TASK GOAL. Only the lines below between the ones containing "(\#\$isa \#\$BillClinton \#\$UnitedStatesPresident)" and "use several cores?", inclusive, are to be reproduced, each exactly as it stands.

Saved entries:
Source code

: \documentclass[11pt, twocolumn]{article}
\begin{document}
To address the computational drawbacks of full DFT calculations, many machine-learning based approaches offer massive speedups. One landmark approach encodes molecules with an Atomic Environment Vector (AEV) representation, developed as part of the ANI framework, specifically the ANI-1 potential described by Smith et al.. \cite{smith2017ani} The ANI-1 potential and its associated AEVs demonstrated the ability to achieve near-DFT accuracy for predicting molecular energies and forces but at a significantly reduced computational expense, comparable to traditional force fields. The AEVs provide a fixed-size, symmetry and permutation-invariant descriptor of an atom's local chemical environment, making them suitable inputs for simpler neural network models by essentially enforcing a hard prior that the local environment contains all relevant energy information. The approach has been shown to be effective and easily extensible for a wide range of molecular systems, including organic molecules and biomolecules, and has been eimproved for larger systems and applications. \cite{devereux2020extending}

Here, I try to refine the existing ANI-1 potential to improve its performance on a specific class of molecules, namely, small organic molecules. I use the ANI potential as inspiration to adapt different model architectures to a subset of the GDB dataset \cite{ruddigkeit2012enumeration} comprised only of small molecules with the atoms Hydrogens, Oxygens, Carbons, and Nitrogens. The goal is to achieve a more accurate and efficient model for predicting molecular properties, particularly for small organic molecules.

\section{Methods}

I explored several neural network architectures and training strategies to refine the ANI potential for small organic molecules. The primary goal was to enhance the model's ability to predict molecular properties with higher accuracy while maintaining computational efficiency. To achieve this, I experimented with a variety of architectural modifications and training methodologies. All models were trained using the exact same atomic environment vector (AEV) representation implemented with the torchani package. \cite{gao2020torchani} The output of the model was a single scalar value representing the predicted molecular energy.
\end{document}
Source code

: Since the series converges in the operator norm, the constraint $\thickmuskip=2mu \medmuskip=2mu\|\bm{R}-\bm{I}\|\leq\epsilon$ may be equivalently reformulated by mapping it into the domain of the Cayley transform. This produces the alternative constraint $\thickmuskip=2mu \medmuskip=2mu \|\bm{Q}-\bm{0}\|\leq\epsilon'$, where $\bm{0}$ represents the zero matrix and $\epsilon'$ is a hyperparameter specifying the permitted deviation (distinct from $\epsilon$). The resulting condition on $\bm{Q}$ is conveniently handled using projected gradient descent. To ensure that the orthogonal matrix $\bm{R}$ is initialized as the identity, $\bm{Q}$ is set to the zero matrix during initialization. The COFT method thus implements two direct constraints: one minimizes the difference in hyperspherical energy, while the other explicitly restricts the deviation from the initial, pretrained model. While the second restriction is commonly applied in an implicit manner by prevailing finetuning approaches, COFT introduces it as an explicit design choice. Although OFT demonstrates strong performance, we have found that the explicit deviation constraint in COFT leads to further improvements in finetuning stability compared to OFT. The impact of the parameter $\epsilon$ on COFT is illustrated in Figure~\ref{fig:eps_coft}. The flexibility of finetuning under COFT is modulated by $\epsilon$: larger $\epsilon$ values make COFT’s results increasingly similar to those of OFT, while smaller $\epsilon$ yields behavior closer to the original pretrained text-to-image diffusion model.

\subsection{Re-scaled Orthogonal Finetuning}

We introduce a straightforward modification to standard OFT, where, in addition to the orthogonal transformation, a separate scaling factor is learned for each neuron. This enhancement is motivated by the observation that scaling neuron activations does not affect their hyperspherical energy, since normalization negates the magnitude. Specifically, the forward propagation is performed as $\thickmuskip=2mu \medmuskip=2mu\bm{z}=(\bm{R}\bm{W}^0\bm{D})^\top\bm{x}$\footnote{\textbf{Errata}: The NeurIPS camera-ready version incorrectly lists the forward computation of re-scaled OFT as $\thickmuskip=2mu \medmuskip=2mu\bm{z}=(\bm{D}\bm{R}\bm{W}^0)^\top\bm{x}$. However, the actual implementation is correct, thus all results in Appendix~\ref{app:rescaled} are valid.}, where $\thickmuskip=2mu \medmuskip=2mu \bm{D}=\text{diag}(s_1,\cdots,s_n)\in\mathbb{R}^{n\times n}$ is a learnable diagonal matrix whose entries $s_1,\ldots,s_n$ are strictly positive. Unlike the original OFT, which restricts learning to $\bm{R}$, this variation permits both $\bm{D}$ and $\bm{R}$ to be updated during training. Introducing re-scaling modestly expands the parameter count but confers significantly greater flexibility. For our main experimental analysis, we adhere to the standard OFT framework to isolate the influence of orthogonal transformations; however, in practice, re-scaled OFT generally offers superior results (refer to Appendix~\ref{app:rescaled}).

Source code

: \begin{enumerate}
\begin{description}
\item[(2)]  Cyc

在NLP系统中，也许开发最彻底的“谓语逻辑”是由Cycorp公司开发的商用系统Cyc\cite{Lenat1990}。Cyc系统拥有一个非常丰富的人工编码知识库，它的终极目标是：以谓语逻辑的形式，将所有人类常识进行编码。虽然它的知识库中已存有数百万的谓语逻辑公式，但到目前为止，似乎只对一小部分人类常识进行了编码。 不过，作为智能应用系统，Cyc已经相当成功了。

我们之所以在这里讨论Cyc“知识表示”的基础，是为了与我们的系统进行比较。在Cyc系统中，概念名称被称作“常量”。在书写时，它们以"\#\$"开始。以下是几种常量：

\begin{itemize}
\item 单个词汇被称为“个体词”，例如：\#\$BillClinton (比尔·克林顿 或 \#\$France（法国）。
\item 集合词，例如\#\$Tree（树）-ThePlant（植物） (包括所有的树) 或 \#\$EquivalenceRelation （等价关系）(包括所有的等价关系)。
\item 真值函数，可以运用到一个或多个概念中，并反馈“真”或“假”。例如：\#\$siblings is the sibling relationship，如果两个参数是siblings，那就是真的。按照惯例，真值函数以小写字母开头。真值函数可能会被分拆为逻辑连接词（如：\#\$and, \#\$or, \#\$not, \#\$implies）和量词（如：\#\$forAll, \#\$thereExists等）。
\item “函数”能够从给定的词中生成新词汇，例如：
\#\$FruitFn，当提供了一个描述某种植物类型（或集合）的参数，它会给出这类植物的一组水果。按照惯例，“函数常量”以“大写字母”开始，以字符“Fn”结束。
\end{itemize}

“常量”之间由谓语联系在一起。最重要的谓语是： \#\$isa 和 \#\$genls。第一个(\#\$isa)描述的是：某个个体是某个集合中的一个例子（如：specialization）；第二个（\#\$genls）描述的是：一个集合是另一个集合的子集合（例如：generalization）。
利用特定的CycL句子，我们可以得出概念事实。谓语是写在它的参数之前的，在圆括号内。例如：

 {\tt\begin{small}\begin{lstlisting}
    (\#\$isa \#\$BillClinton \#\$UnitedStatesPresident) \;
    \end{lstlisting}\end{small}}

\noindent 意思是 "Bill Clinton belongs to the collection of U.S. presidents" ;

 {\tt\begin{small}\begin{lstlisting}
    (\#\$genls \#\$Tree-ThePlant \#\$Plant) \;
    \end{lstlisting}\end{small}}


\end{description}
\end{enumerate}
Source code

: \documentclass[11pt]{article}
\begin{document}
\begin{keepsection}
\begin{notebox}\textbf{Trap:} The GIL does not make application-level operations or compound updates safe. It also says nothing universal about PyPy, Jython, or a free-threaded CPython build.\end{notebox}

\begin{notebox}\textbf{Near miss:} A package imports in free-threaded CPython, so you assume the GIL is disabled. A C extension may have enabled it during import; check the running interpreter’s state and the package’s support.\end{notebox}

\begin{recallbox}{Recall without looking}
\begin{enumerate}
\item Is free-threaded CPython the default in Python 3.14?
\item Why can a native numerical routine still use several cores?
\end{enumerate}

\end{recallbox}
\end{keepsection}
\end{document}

WORKED SOLUTION.
    (\#\$isa \#\$BillClinton \#\$UnitedStatesPresident) \;
    \end{lstlisting}\end{small}}

\noindent 意思是 "Bill Clinton belongs to the collection of U.S. presidents" ;

 {\tt\begin{small}\begin{lstlisting}
    (\#\$genls \#\$Tree-ThePlant \#\$Plant) \;
    \end{lstlisting}\end{small}}


\end{description}
\end{enumerate}
Source code

: \documentclass[11pt]{article}
\begin{document}
\begin{keepsection}
\begin{notebox}\textbf{Trap:} The GIL does not make application-level operations or compound updates safe. It also says nothing universal about PyPy, Jython, or a free-threaded CPython build.\end{notebox}

\begin{notebox}\textbf{Near miss:} A package imports in free-threaded CPython, so you assume the GIL is disabled. A C extension may have enabled it during import; check the running interpreter’s state and the package’s support.\end{notebox}

\begin{recallbox}{Recall without looking}
\begin{enumerate}
\item Is free-threaded CPython the default in Python 3.14?
\item Why can a native numerical routine still use several cores?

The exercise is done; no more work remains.